Mystery.objects.annotate(max_actors=Count('characters', distinct=True)).filter(characters__required=True).annotate(min_actors=Count('characters', distinct=True)).filter(min_actors__lte=x, max_actors__gte=x)
...it doesn't work. Both min_actors and max_actors come out containing the maximum number of actors.

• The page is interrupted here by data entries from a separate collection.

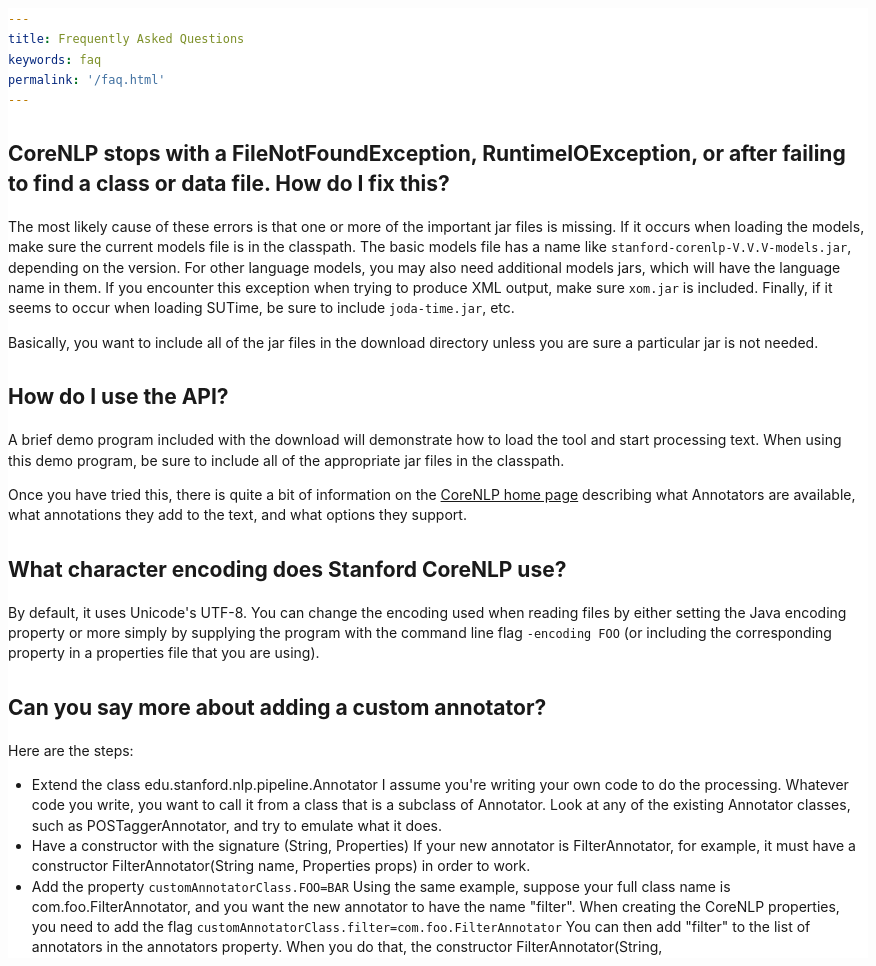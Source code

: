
 ```yaml
---
title: Frequently Asked Questions 
keywords: faq
permalink: '/faq.html'
---
```


## CoreNLP stops with a FileNotFoundException, RuntimeIOException, or after failing to find a class or data file.  How do I fix this?

The most likely cause of these errors is that one or more of the
important jar files is missing.  If it occurs when loading the models,
make sure the current models file is in the classpath. The basic
models file has a name like `stanford-corenlp-V.V.V-models.jar`,
depending on the version. For other language models, you may also need
additional models jars, which will have the language name in them. If you
encounter this exception when trying to produce XML output, make sure
`xom.jar` is included.  Finally, if it seems to occur when loading
SUTime, be sure to include `joda-time.jar`, etc.

Basically, you want to include all of the jar files in the download
directory unless you are sure a particular jar is not needed.

## How do I use the API?

A brief demo program included with the download will demonstrate how
to load the tool and start processing text.  When using this demo
program, be sure to include all of the appropriate jar files in the
classpath.

Once you have tried this, there is quite a bit of information on the
[CoreNLP home page](http://nlp.stanford.edu/software/corenlp.shtml) 
describing what Annotators are available, what annotations they add to
the text, and what options they support.

## What character encoding does Stanford CoreNLP use?

By default, it uses Unicode's UTF-8.  You can change the encoding used when
reading files by either setting the Java encoding property or more
simply by supplying the program with the command line flag `-encoding FOO` (or including the
corresponding property in a properties file that you are using).

## Can you say more about adding a custom annotator?

Here are the steps:

- Extend the class edu.stanford.nlp.pipeline.Annotator
I assume you're writing your own code to do the processing.  Whatever
code you write, you want to call it from a class that is a subclass of
Annotator.  Look at any of the existing Annotator classes, such as
POSTaggerAnnotator, and try to emulate what it does.
- Have a constructor with the signature (String, Properties)
If your new annotator is FilterAnnotator, for example, it must have a
constructor FilterAnnotator(String name, Properties props) in order to
work.
- Add the property `customAnnotatorClass.FOO=BAR`
Using the same example, suppose your full class name is
com.foo.FilterAnnotator, and you want the new annotator to have the
name "filter".  When creating the CoreNLP properties, you need to add
the flag `customAnnotatorClass.filter=com.foo.FilterAnnotator`
You can then add "filter" to the list of annotators in the annotators
property.  When you do that, the constructor FilterAnnotator(String,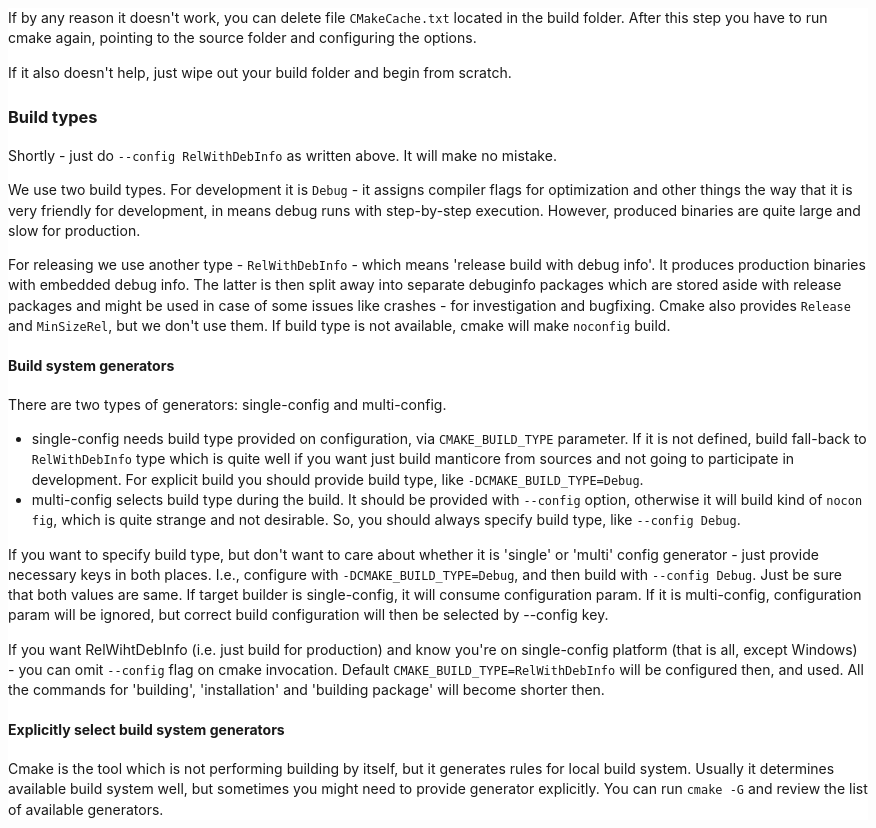 If by any reason it doesn't work, you can delete file `CMakeCache.txt` located in the build folder. After this step you
have to run cmake again, pointing to the source folder and configuring the options.

If it also doesn't help, just wipe out your build folder and begin from scratch.

### Build types

Shortly - just do `--config RelWithDebInfo` as written above. It will make no mistake.

We use two build types. For development it is `Debug` - it assigns compiler flags for optimization and other things the way that it is very friendly for development, in means debug runs with step-by-step execution. However, produced binaries are quite large and slow for production.

For releasing we use another type - `RelWithDebInfo` - which means 'release build with debug info'. It produces production binaries with embedded debug info. The latter is then split away into separate debuginfo packages which are stored aside with release packages and might be used in case of some issues like crashes - for investigation and bugfixing. Cmake also provides `Release` and `MinSizeRel`, but we don't use them. If build type is not available, cmake will make `noconfig` build.

#### Build system generators

There are two types of generators: single-config and multi-config.

- single-config needs build type provided on configuration, via `CMAKE_BUILD_TYPE` parameter. If it is not defined, build
  fall-back to `RelWithDebInfo` type which is quite well if you want just build manticore from sources and not going to
  participate in development. For explicit build you should provide build type, like `-DCMAKE_BUILD_TYPE=Debug`.
- multi-config selects build type during the build. It should be provided with `--config` option, otherwise it will
  build kind of `noconfig`, which is quite strange and not desirable. So, you should always specify build type, like `--config Debug`.

If you want to specify build type, but don't want to care about whether it is 'single' or 'multi' config generator -
just provide necessary keys in both places. I.e., configure with `-DCMAKE_BUILD_TYPE=Debug`, and then build with `--config Debug`.
Just be sure that both values are same. If target builder is single-config, it will consume configuration param.
If it is multi-config, configuration param will be ignored, but correct build configuration will then be selected by --config key.

If you want RelWihtDebInfo (i.e. just build for production) and know you're on single-config platform (that is all, except Windows) - you can omit `--config` flag on cmake invocation. Default `CMAKE_BUILD_TYPE=RelWithDebInfo` will be configured then, and used.
All the commands for 'building', 'installation' and 'building package' will become shorter then.

#### Explicitly select build system generators

Cmake is the tool which is not performing building by itself, but it generates rules for local build system.
Usually it determines available build system well, but sometimes you might need to provide generator explicitly. You
can run `cmake -G` and review the list of available generators.
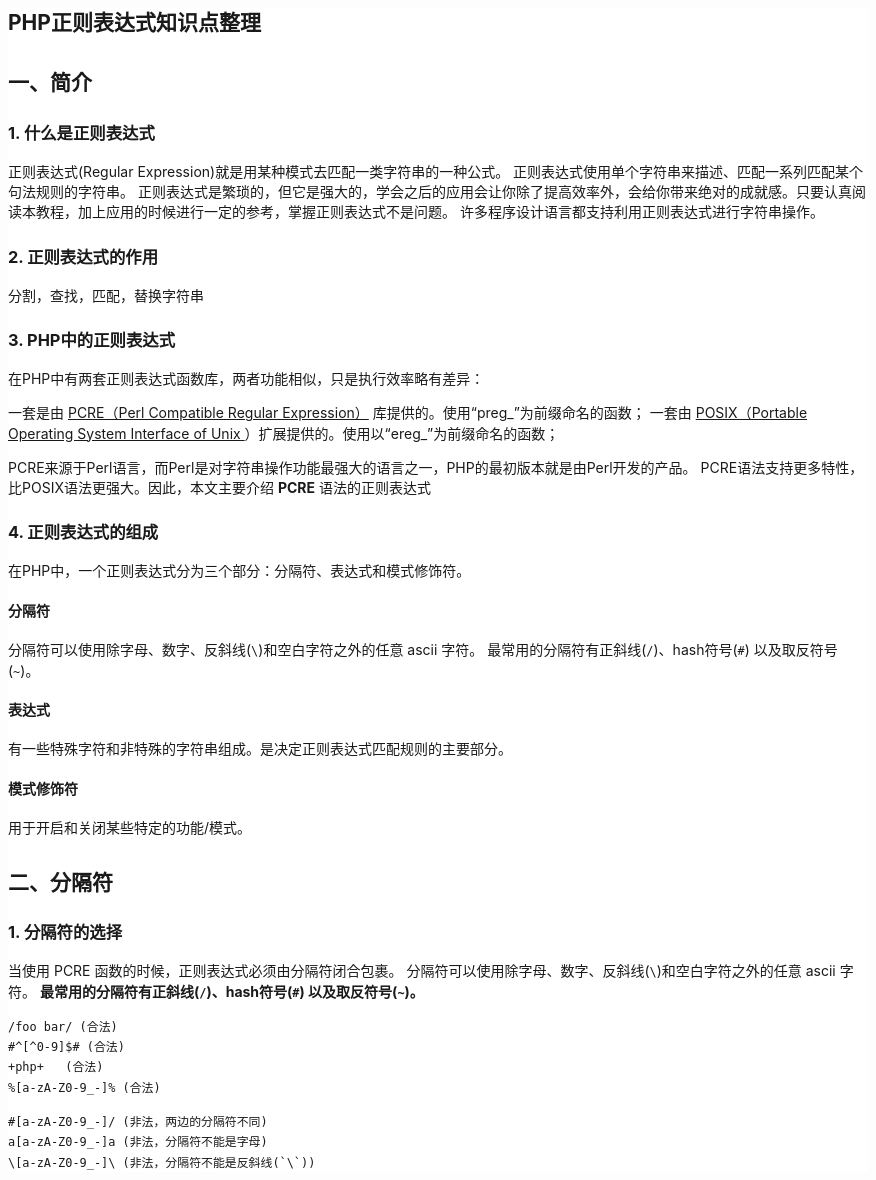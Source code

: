 PHP正则表达式知识点整理
---

## 一、简介

### 1. 什么是正则表达式
正则表达式(Regular Expression)就是用某种模式去匹配一类字符串的一种公式。
正则表达式使用单个字符串来描述、匹配一系列匹配某个句法规则的字符串。
正则表达式是繁琐的，但它是强大的，学会之后的应用会让你除了提高效率外，会给你带来绝对的成就感。只要认真阅读本教程，加上应用的时候进行一定的参考，掌握正则表达式不是问题。
许多程序设计语言都支持利用正则表达式进行字符串操作。

### 2. 正则表达式的作用

分割，查找，匹配，替换字符串

### 3. PHP中的正则表达式

在PHP中有两套正则表达式函数库，两者功能相似，只是执行效率略有差异：

一套是由 [PCRE（Perl Compatible Regular Expression）](http://php.net/manual/zh/book.pcre.php) 库提供的。使用“preg_”为前缀命名的函数；
一套由 [POSIX（Portable Operating System Interface of Unix ](http://php.net/manual/zh/book.regex.php)）扩展提供的。使用以“ereg_”为前缀命名的函数；

PCRE来源于Perl语言，而Perl是对字符串操作功能最强大的语言之一，PHP的最初版本就是由Perl开发的产品。
PCRE语法支持更多特性，比POSIX语法更强大。因此，本文主要介绍 **PCRE** 语法的正则表达式

### 4. 正则表达式的组成

在PHP中，一个正则表达式分为三个部分：分隔符、表达式和模式修饰符。

#### **分隔符**
分隔符可以使用除字母、数字、反斜线(`\`)和空白字符之外的任意 ascii 字符。
最常用的分隔符有正斜线(`/`)、hash符号(`#`) 以及取反符号(`~`)。

#### **表达式**
有一些特殊字符和非特殊的字符串组成。是决定正则表达式匹配规则的主要部分。

#### **模式修饰符**
用于开启和关闭某些特定的功能/模式。


## 二、分隔符

### 1. 分隔符的选择

当使用 PCRE 函数的时候，正则表达式必须由分隔符闭合包裹。
分隔符可以使用除字母、数字、反斜线(`\`)和空白字符之外的任意 ascii 字符。
**最常用的分隔符有正斜线(`/`)、hash符号(`#`) 以及取反符号(`~`)。**
```
/foo bar/ (合法)
#^[^0-9]$# (合法)
+php+	(合法)
%[a-zA-Z0-9_-]%	(合法)
```
```
#[a-zA-Z0-9_-]/	(非法，两边的分隔符不同)
a[a-zA-Z0-9_-]a	(非法，分隔符不能是字母)
\[a-zA-Z0-9_-]\	(非法，分隔符不能是反斜线(`\`))
```
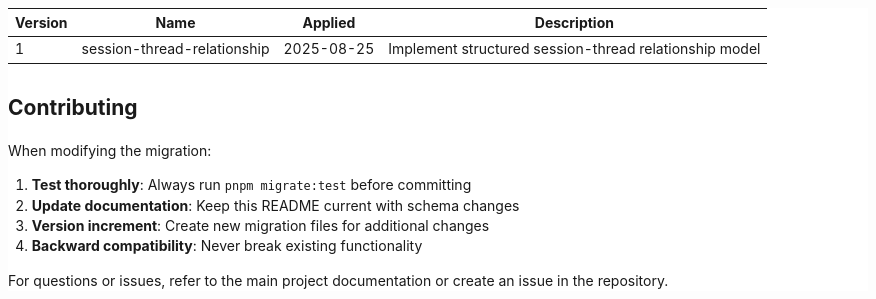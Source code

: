 | Version | Name | Applied | Description |
|---------|------|---------|-------------|
| 1 | session-thread-relationship | 2025-08-25 | Implement structured session-thread relationship model |

## Contributing

When modifying the migration:

1. **Test thoroughly**: Always run `pnpm migrate:test` before committing
2. **Update documentation**: Keep this README current with schema changes  
3. **Version increment**: Create new migration files for additional changes
4. **Backward compatibility**: Never break existing functionality

For questions or issues, refer to the main project documentation or create an issue in the repository.
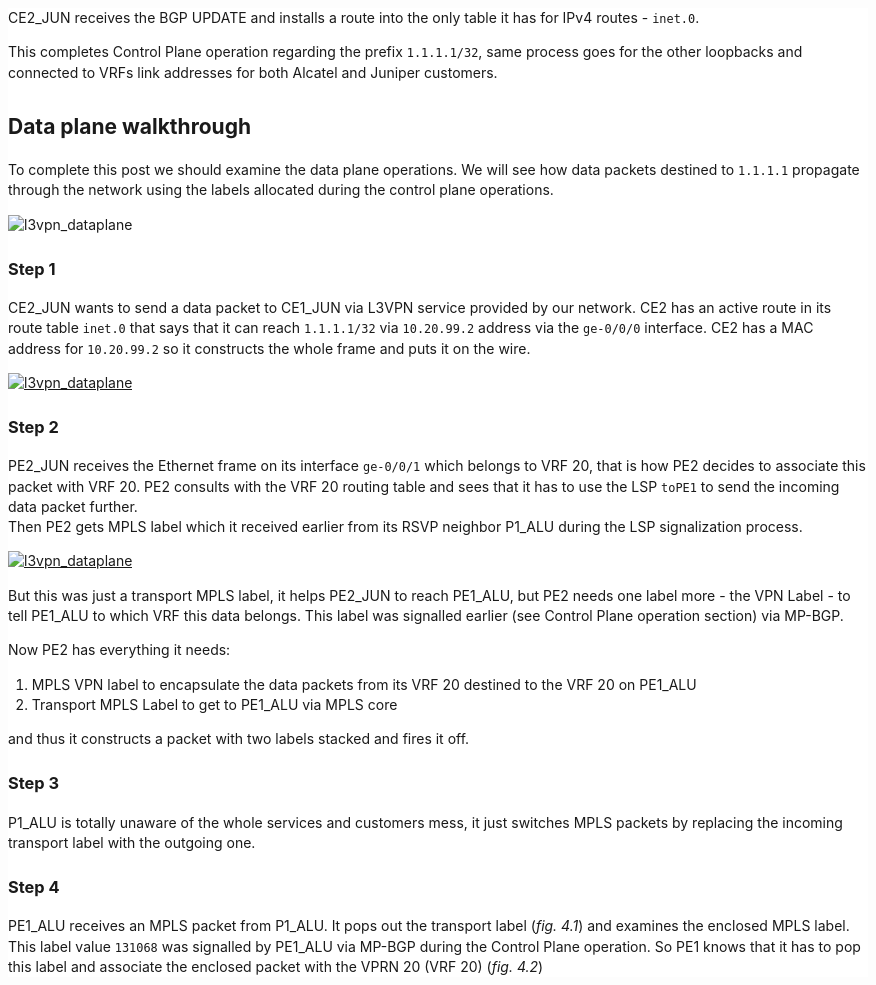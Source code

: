 CE2_JUN receives the BGP UPDATE and installs a route into the only table it has for IPv4 routes - `inet.0`.

This completes Control Plane operation regarding the prefix `1.1.1.1/32`, same process goes for the other loopbacks and connected to VRFs link addresses for both Alcatel and Juniper customers.

## Data plane walkthrough

To complete this post we should examine the data plane operations. We will see how data packets destined to `1.1.1.1` propagate through the network using the labels allocated during the control plane operations.

![l3vpn_dataplane](http://img-fotki.yandex.ru/get/3708/21639405.11c/0_8630c_5f8e9edd_orig.png)

### Step 1

CE2_JUN wants to send a data packet to CE1_JUN via L3VPN service provided by our network. CE2 has an active route in its route table `inet.0` that says that it can reach `1.1.1.1/32` via `10.20.99.2` address via the `ge-0/0/0` interface. CE2 has a MAC address for `10.20.99.2` so it constructs the whole frame and puts it on the wire.

[![l3vpn_dataplane](http://img-fotki.yandex.ru/get/6416/21639405.11c/0_8630d_cdb63a28_orig.png)](http://img-fotki.yandex.ru/get/6416/21639405.11c/0_8630d_cdb63a28_orig.png)

### Step 2

PE2_JUN receives the Ethernet frame on its interface `ge-0/0/1` which belongs to VRF 20, that is how PE2 decides to associate this packet with VRF 20. PE2 consults with the VRF 20 routing table and sees that it has to use the LSP `toPE1` to send the incoming data packet further.  
Then PE2 gets MPLS label which it received earlier from its RSVP neighbor P1_ALU during the LSP signalization process.

[![l3vpn_dataplane](http://img-fotki.yandex.ru/get/4519/21639405.11c/0_8630e_5890a719_orig.png)](http://img-fotki.yandex.ru/get/4519/21639405.11c/0_8630e_5890a719_orig.png)

But this was just a transport MPLS label, it helps PE2_JUN to reach PE1_ALU, but PE2 needs one label more - the VPN Label - to tell PE1_ALU to which VRF this data belongs. This label was signalled earlier (see Control Plane operation section) via MP-BGP.

Now PE2 has everything it needs:

  1. MPLS VPN label to encapsulate the data packets from its VRF 20 destined to the VRF 20 on PE1_ALU
  2. Transport MPLS Label to get to PE1_ALU via MPLS core

and thus it constructs a packet with two labels stacked and fires it off.

### Step 3

P1_ALU is totally unaware of the whole services and customers mess, it just switches MPLS packets by replacing the incoming transport label with the outgoing one.

### Step 4

PE1_ALU receives an MPLS packet from P1_ALU. It pops out the transport label (_fig. 4.1_) and examines the enclosed MPLS label. This label value `131068` was signalled by PE1_ALU via MP-BGP during the Control Plane operation. So PE1 knows that it has to pop this label and associate the enclosed packet with the VPRN 20 (VRF 20) (_fig. 4.2_)
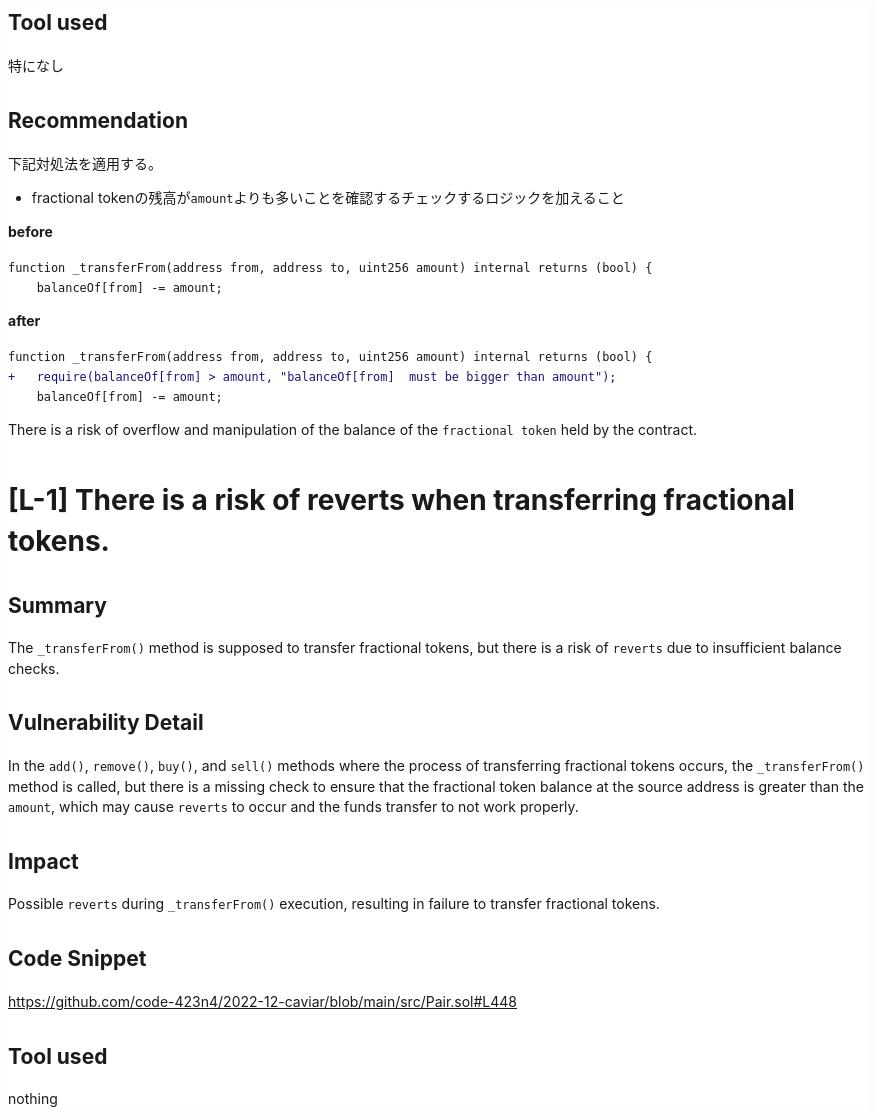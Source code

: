 ## Tool used 
特になし 

## Recommendation 

下記対処法を適用する。

- fractional tokenの残高が`amount`よりも多いことを確認するチェックするロジックを加えること

**before**

```sol
function _transferFrom(address from, address to, uint256 amount) internal returns (bool) {
    balanceOf[from] -= amount;
```

**after**

```diff
function _transferFrom(address from, address to, uint256 amount) internal returns (bool) {
+   require(balanceOf[from] > amount, "balanceOf[from]  must be bigger than amount");
    balanceOf[from] -= amount;
```

There is a risk of overflow and manipulation of the balance of the `fractional token` held by the contract.

# [L-1] There is a risk of reverts when transferring fractional tokens.

## Summary 

The `_transferFrom()` method is supposed to transfer fractional tokens, but there is a risk of `reverts` due to insufficient balance checks.

## Vulnerability Detail 

In the `add()`, `remove()`, `buy()`, and `sell()` methods where the process of transferring fractional tokens occurs, the `_transferFrom()` method is called, but there is a missing check to ensure that the fractional token balance at the source address is greater than the `amount`, which may cause `reverts` to occur and the funds transfer to not work properly.

## Impact 

Possible `reverts` during `_transferFrom()` execution, resulting in failure to transfer fractional tokens.

## Code Snippet

https://github.com/code-423n4/2022-12-caviar/blob/main/src/Pair.sol#L448  

## Tool used 
nothing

The relevant parts of the actual query being run look like this:
SELECT `mysteries_mystery`.`id`,
`mysteries_mystery`.`name`,
COUNT(DISTINCT `mysteries_character`.`id`) AS `max_actors`,
COUNT(DISTINCT `mysteries_character`.`id`) AS `min_actors`
FROM `mysteries_mystery`
LEFT OUTER JOIN `mysteries_character` ON (`mysteries_mystery`.`id` = `mysteries_character`.`mystery_id`)
INNER JOIN `mysteries_character` T5 ON (`mysteries_mystery`.`id` = T5.`mystery_id`)
WHERE T5.`required` = True
GROUP BY `mysteries_mystery`.`id`, `mysteries_mystery`.`name`
...which makes it clear that while Django is creating a second join on the character table just fine (the second copy of the table being aliased to T5), that table isn't actually being used anywhere and both of the counts are being selected from the non-aliased version, which obviously yields the same result both times.
Even when I try to use an extra clause to select from T5, I get told there is no such table as T5, even as examining the output query shows that it's still aliasing the second character table to T5. Another attempt to do this with extra clauses went like this:
Mystery.objects.annotate(max_actors=Count('characters', distinct=True)).extra(select={'min_actors': "SELECT COUNT(*) FROM mysteries_character WHERE required = True AND mystery_id = mysteries_mystery.id"}).extra(where=["`min_actors` <= %s", "`max_actors` >= %s"], params=[x, x])
But that didn't work because I can't use a calculated field in the WHERE clause, at least on MySQL. If only I could use HAVING, but alas, Django's .extra() does not and will never allow you to set HAVING parameters.
Is there any way to get Django's ORM to do what I want?
How about combining your Count()s:
Mystery.objects.annotate(max_actors=Count('characters', distinct=True),min_actors=Count('characters', distinct=True)).filter(characters__required=True).filter(min_actors__lte=x, max_actors__gte=x)
This seems to work for me but I didn't test it with your exact models.
It's been a couple of weeks with no suggested solutions, so here's how I ended up going about it, for anyone else who might be looking for an answer:
Mystery.objects.annotate(max_actors=Count('characters', distinct=True)).filter(max_actors__gte=x, id__in=Mystery.objects.filter(characters__required=True).annotate(min_actors=Count('characters', distinct=True)).filter(min_actors__lte=x).values('id'))
In other words, filter on the first count and on IDs that match those in an explicit subquery that filters on the second count. Kind of clunky, but it works well enough for my purposes.